Flash forward nearly two decades and Delle Donne is now the one with her own signature shoe. Called the ‘ Nike Air Deldon,’ which was released to the public in late 2022, the shoes are meant to put that inspiration into anyone that wears them and there’s a special version to inspire those in the LGBTQIA+ community.

The Air Deldons are not only a reflection of everything she has accomplished on the court but an encapsulation of who Delle Donne is as a person. She has six different ‘colorways’ as a part of the collection, featuring ‘Lyme,’ ‘Together We Fly,’ ‘Deldon Designs,’ ‘Legacy,’ and ‘Hoodie.’

The sixth is her ‘Be True’ shoe, which celebrates her sexuality and the LGBTQIA+ community.

Getting her own shoe was a long process – and one that was made easier than most others due to her being a Nike athlete. Delle Donne said that Nike had their own hesitancies for why they didn’t want to do one right away. A timeline of signature sneakers in the WNBA shows a near-decade-long break in women’s signature shoes from Candace Parker’s second in 2012 with Adidas and Breanna Stewart’s Puma shoe in 2021.

Throughout her partnership with Nike, Delle Donne kept pushing them to work out a signature shoe. She was a part of the Player Edition line that was unique to her in 2016 but it wasn’t her own. Her persistence led her to work it into her latest contract where she had it in writing that both parties would make their “best efforts” to do one.

And when Nike unveiled their FlyEase shoes, Delle Donne saw the opportunity and vision coming together.

“I wanted it to be the most universal shoe for everybody. I wanted it to be for people of all abilities, all ages, all genders, all races, whatever you are, I wanted you to put this shoe on and feel like it was made for you,” Delle Donne said. “So that was my biggest goal. It was a shoe for all. I never loved, especially growing up too, that there’s men’s and women’s shoes, why not just shoes for everyone? So that was a big key for me and obviously, the accessibility part where my sister never had great shoes growing up.”

The FlyEase shoes have a collapsible heel that opens wide for easy entry. Instead of tying the shoe, it comes with a velcro strap to secure the laces. They are shoes that Delle Donne’s sister, Lizzie, who has cerebral palsy and autism, can wear comfortably.

Of the Air Deldons, the ‘Be True’ shoes were an instant hit. Nike couldn’t keep them on the shelves. They would sellout, re-order, repeat.

Some of the success likely came as a result of changes to the design that Delle Donne made herself. She sent them back with the rainbow gradient colors brighter and more vibrant. She added the ‘Be True’ phrase to the inside sole of the shoe and on the velcro strap – a campaign coined by Nike a few years back to celebrate Pride month. There’s also orange and blue on the bottom of the shoe which is her and her wife Amanda’s favorite colors.
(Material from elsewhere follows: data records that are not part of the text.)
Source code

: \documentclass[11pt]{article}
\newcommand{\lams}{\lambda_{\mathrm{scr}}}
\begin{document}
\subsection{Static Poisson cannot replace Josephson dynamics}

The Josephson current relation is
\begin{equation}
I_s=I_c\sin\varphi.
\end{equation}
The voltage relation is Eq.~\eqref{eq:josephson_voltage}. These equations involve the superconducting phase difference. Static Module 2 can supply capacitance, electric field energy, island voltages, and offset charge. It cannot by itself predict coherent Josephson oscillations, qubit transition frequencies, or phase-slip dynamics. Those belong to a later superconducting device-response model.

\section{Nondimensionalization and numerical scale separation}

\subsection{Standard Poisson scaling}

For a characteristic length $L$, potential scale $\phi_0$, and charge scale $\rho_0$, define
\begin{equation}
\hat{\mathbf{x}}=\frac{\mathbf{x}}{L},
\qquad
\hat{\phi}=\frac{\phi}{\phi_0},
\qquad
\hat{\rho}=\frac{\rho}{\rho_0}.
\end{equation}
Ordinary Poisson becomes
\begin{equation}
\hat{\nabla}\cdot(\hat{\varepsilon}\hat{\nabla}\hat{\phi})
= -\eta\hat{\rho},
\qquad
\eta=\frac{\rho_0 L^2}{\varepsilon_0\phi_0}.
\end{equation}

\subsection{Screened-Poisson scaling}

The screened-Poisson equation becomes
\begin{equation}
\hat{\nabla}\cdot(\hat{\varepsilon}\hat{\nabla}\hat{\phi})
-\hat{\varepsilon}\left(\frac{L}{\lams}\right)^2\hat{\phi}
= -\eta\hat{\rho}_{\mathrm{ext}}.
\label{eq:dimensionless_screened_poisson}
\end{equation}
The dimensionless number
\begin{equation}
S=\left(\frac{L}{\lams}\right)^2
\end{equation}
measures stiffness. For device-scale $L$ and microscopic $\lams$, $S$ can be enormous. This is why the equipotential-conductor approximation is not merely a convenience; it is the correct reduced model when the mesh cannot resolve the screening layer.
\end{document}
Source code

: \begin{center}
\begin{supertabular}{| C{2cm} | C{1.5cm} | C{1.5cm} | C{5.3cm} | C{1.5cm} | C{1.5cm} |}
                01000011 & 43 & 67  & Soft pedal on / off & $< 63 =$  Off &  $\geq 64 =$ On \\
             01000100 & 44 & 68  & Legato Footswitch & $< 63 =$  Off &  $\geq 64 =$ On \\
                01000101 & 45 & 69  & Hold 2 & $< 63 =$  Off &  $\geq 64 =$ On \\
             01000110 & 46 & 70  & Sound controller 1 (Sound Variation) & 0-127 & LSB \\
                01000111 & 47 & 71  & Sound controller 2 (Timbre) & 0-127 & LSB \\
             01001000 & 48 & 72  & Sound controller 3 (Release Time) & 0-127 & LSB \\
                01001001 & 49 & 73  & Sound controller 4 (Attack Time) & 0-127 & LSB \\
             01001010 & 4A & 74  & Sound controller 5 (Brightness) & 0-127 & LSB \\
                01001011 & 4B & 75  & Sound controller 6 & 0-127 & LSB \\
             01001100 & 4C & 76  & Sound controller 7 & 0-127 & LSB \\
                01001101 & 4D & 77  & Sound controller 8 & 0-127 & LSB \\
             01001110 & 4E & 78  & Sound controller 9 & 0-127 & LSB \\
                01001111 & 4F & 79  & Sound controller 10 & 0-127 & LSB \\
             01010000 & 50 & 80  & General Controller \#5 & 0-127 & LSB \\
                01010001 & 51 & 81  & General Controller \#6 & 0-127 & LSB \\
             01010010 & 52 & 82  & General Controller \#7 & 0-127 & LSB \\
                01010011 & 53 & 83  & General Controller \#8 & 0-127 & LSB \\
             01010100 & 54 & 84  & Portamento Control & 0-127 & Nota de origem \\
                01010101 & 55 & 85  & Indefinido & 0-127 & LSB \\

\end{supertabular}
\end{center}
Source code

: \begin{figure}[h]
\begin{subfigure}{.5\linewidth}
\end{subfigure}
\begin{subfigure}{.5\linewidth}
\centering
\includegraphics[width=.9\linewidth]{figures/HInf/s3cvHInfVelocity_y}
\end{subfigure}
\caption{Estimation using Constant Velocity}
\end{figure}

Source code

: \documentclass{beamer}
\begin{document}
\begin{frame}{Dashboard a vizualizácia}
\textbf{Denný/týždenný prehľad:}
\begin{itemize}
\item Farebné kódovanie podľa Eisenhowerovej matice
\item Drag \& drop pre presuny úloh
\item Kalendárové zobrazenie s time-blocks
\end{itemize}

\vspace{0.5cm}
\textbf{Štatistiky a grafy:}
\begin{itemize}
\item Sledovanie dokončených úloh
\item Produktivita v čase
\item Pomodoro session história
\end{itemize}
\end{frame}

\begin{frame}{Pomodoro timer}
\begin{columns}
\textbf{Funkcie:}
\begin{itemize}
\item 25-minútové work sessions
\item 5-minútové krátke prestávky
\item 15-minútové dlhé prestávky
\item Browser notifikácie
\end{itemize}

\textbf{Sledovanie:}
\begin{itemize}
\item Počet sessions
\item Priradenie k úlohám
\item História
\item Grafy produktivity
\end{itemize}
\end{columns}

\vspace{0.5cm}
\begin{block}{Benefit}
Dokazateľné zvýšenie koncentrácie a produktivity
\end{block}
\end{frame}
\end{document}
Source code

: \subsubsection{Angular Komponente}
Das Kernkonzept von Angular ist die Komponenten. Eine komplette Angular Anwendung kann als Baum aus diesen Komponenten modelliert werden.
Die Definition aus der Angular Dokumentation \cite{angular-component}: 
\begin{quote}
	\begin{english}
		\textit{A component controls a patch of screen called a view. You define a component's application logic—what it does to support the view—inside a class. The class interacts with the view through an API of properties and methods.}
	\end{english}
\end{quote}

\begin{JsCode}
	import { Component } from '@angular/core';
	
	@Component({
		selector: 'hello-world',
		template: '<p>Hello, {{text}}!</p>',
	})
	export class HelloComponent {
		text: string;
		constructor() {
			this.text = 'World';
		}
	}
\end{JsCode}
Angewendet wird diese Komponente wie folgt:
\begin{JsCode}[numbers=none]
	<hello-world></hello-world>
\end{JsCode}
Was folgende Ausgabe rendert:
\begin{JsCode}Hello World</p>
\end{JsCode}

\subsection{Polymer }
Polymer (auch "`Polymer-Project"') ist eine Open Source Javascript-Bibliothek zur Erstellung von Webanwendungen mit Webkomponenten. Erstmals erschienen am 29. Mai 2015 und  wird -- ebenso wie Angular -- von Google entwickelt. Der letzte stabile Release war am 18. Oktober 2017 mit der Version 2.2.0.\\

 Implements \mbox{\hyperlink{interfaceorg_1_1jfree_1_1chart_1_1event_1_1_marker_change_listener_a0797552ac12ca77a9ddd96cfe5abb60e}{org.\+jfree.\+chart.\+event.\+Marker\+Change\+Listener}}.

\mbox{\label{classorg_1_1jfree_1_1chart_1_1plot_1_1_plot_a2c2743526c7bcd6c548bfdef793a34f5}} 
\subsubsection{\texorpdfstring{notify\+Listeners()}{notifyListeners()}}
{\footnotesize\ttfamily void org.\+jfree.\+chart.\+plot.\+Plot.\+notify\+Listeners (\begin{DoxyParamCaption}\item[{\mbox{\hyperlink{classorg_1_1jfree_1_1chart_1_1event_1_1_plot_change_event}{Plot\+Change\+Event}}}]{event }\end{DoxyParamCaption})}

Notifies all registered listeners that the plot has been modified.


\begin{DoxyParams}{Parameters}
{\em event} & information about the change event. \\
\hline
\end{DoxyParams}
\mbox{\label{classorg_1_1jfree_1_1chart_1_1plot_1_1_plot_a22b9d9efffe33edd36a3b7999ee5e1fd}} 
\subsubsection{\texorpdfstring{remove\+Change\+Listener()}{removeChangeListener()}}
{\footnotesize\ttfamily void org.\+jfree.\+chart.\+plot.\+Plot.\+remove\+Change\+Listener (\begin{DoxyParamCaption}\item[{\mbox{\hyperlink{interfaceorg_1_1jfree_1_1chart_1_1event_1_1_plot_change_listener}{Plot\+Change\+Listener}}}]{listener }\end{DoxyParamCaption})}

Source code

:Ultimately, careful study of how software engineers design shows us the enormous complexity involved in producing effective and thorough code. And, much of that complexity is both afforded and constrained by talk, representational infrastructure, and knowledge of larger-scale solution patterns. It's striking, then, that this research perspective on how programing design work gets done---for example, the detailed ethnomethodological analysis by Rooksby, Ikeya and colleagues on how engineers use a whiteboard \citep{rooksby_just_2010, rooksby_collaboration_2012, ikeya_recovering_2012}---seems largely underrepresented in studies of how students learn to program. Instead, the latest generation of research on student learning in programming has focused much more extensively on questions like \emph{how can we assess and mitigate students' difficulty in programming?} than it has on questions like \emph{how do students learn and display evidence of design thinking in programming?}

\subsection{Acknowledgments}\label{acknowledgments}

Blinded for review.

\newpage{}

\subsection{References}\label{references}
She also featured the gray tones throughout to represent the moments where she was “closeted” and not able to be herself, which she described as “some dark, cloudy, tough moments.”

“It means so much to me,” Delle Donne said. “It’s a shoe that celebrates everyone. It’s a shoe that if you’re wearing it, it doesn’t just mean you’re gay or whatever, it means you’re an ally, it means you love people. You want people to be their truest self. So that’s what I love about the shoe and I feel like hopefully when people wear it, they feel that.”

But the Air Deldons aren’t just shoes that paved the way for the LGBTQIA+ community, nor shoes that are universally wearable for everyone, nor shoes meant for those battling Lyme disease. They represent so much of Delle Donne’s identity and the elements of her life that make her unique. Each colorway has an impact for those who wear them and just add to Elena Delle Donne’s legacy as a basketball player.

“I think for me, obviously I’ve gone through a lot in this sport. There was a moment where I lost the passion for it and quit and gave it up. And I realized in all of it like if there’s passion behind it and there’s that story and that grit and ups and downs, it’ll be successful and that’s been my life on the basketball court and I felt like in my shoes, if I could have passion and storytelling through each colorway, that the shoes would end up being successful as well,” Delle Donne said.

On Friday the Mystics will celebrate their annual Pride Night when they play the Phoenix Mercury at 8 p.m. ET.